I’ve also served as a Baldrige Examiner (2009 and 2010), for the National Science Foundation (NSF) as a quality management specialist (making funding recommendations for technology development and research infrastructure from $2M to $120M), and on the TAG for the ISO 26000 Standard for Social Responsibility.
How will quality evolve over the next 25 years?
I think the two major forces impacting quality will be the rapid pace of change (and accompanying expansion of information), and the changing nature of the workforce. First, as the volume of information about our customers, products and processes expands, advanced techniques for extracting insights from large amounts of data will become necessary territory for quality professionals. My term for this kind of data-intensive improvement is quality informatics. Second, the demarcation between higher education and the workforce will become less distinct over the next 25 years in response to pressures on higher education to deliver more value, strongly influencing the composition of the workforce. As a result, we will have to position our profession to support more hybridized learning opportunities. We will also have to learn how to be better learners as we make individual and collective learning a more integral part of the workplace, and cultivate a quality consciousness to help us adapt to the rapid pace of change in an agile way, both as individuals and organizations.
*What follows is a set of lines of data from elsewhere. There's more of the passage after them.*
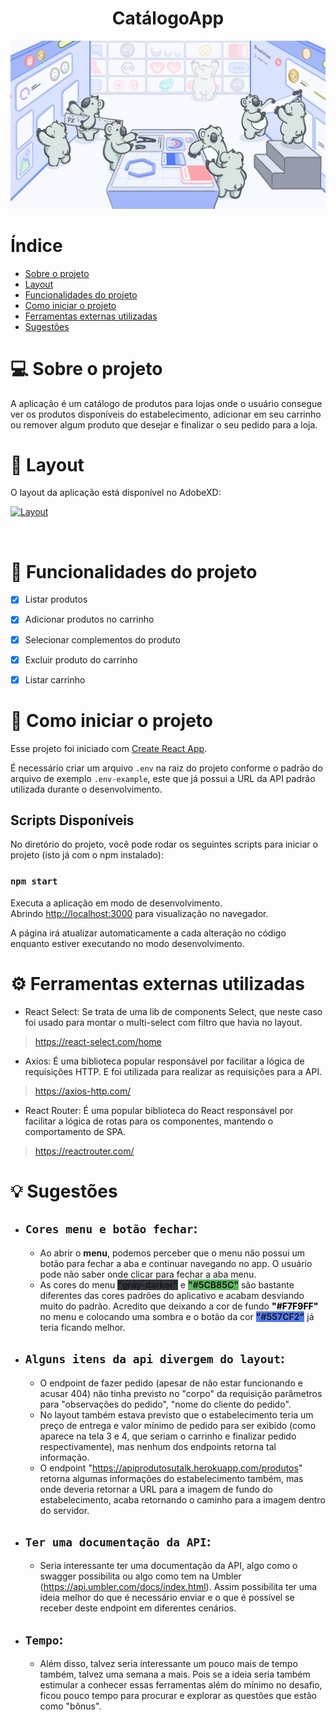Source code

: <h1 align="center">CatálogoApp</h1>
<img src="./assets/sg.png" alt="CatálogoApp">

Índice
=================
<!--ts-->
   * [Sobre o projeto](#-sobre-o-projeto)
   * [Layout](#-layout)
   * [Funcionalidades do projeto](#-funcionalidades-do-projeto)
   * [Como iniciar o projeto](#-como-iniciar-o-projeto)
   * [Ferramentas externas utilizadas](#-ferramentas-externas-utilizadas)
   * [Sugestões](#-sugestões)
<!--te-->

💻 Sobre o projeto
===========

A aplicação é um catálogo de produtos para lojas onde o usuário consegue ver os produtos disponíveis do estabelecimento, adicionar em seu carrinho ou remover algum produto que desejar e finalizar o seu pedido para a loja. 


🎨 Layout
============

O layout da aplicação está disponível no AdobeXD:

<a href="https://xd.adobe.com/view/7a57c282-fd52-4d1e-b5a1-586df2dad90a-2f04/grid">

<img alt="Layout" src="https://img.shields.io/badge/Acessar%20Layout-AdobeXD-%23557CF2">

</a></br>

🔨 Funcionalidades do projeto
============

- [x] Listar produtos
- [x] Adicionar produtos no carrinho
- [x] Selecionar complementos do produto
- [x] Excluir produto do carrinho
- [x] Listar carrinho


🚀 Como iniciar o projeto
==================

Esse projeto foi iniciado com [Create React App](https://github.com/facebook/create-react-app).

É necessário criar um arquivo `.env` na raiz do projeto conforme o padrão do arquivo de exemplo `.env-example`, este que já possui a URL da API padrão utilizada durante o desenvolvimento.

## Scripts Disponíveis

No diretório do projeto, você pode rodar os seguintes scripts para iniciar o projeto (isto já com o npm instalado):

### `npm start`

Executa a aplicação em modo de desenvolvimento.\
Abrindo [http://localhost:3000](http://localhost:3000) para visualização no navegador.

A página irá atualizar automaticamente a cada alteração no código enquanto estiver executando no modo desenvolvimento.


⚙️ Ferramentas externas utilizadas
============

- React Select: Se trata de uma lib de components Select, que neste caso foi usado para montar o multi-select com filtro que havia no layout.
> https://react-select.com/home


- Axios: É uma biblioteca popular responsável por facilitar a lógica de requisições HTTP. E foi utilizada para realizar as requisições para a API.
> https://axios-http.com/

- React Router: É uma popular biblioteca do React responsável por facilitar a lógica de rotas para os componentes, mantendo o comportamento de SPA.
> https://reactrouter.com/

💡 Sugestões
============

- `Cores menu e botão fechar`: 
    -
   - Ao abrir o **menu**, podemos perceber que o menu não possui um botão para fechar a aba e continuar navegando no app. O usuário pode não saber onde clicar para fechar a aba menu.
   - As cores do menu <b style="background-color:#31343B">"gray-darker"</b> e <b style="background-color:#5CB85C">"#5CB85C"</b> são bastante diferentes das cores padrões do aplicativo
    e acabam desviando muito do padrão. Acredito que deixando a cor de fundo <b style="background-color:#F7F9FF; color: #000">"#F7F9FF"</b> no menu e colocando uma sombra e o botão da cor <b style="background-color:#557CF2">"#557CF2"</b> já teria ficando melhor.
- `Alguns itens da api divergem do layout`:
    -
   - O endpoint de fazer pedido (apesar de não estar funcionando e acusar 404) não tinha previsto no "corpo" da requisição parâmetros para "observações do pedido", "nome do cliente do pedido".
   - No layout também estava previsto que o estabelecimento teria um preço de entrega e valor mínimo de pedido para ser exibido (como aparece na tela 3 e 4, que seriam o carrinho e  finalizar pedido respectivamente), mas nenhum dos endpoints retorna tal informação.
   - O endpoint "https://apiprodutosutalk.herokuapp.com/produtos" retorna algumas informações do estabelecimento também, mas onde deveria retornar a URL para a imagem de fundo do estabelecimento, acaba retornando o caminho para a imagem dentro do servidor.
- `Ter uma documentação da API`:
    -
    - Seria interessante ter uma documentação da API, algo como o swagger possibilita ou algo como tem na Umbler (https://api.umbler.com/docs/index.html). Assim possibilita ter uma ideia melhor do que é necessário enviar e o que é possível se receber deste endpoint em diferentes cenários.
- `Tempo`:
    -
    - Além disso, talvez seria interessante um pouco mais de tempo também, talvez uma semana a mais. Pois se a ideia seria também estimular a conhecer essas ferramentas além do mínimo no desafio, ficou pouco tempo para procurar e explorar as questões que estão como "bônus". 
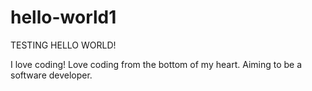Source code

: # hello-world1
TESTING HELLO WORLD!

I love coding! Love coding from the bottom of my heart.
Aiming to be a software developer.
All the research and educational activities I’m involved in target these areas, especially the “quality without borders” initiative which will get students involved in quality improvement efforts as community service.
During that time, where will you fit in the quality professional and make a contribution?
My role is to educate and inspire as the workforce of the future evolves. I’ll continue teaching my students how to structure and solve quality-related problems for their companies and communities, and connecting them with opportunities to do quality-related community service. I want to inspire students from all different majors to understand and promote the value of quality in their fields, and spread the message of improvement!
I’m also doing research in quality consciousness and quality informatics. By adopting quality as a personal imperative (e.g. through mindfulness and agility), I’m exploring how a quality culture can emerge in organizations and in the classroom. As my contribution to quality informatics, I want to help make machine learning techniques more readily accessible to quality improvement professionals.
My most exciting goal, though, is to inspire the world beyond ASQ about the value of what we do through storytelling and fiction! My first book, Disconnected, covered how social media addiction can negatively impact quality of life (and what you can do to fix it). I’ve started a new statistics-related novel, called The Gypsy of Sigma, which will be published in late 2012.
And of course, I will stay involved with ASQ and continue volunteering!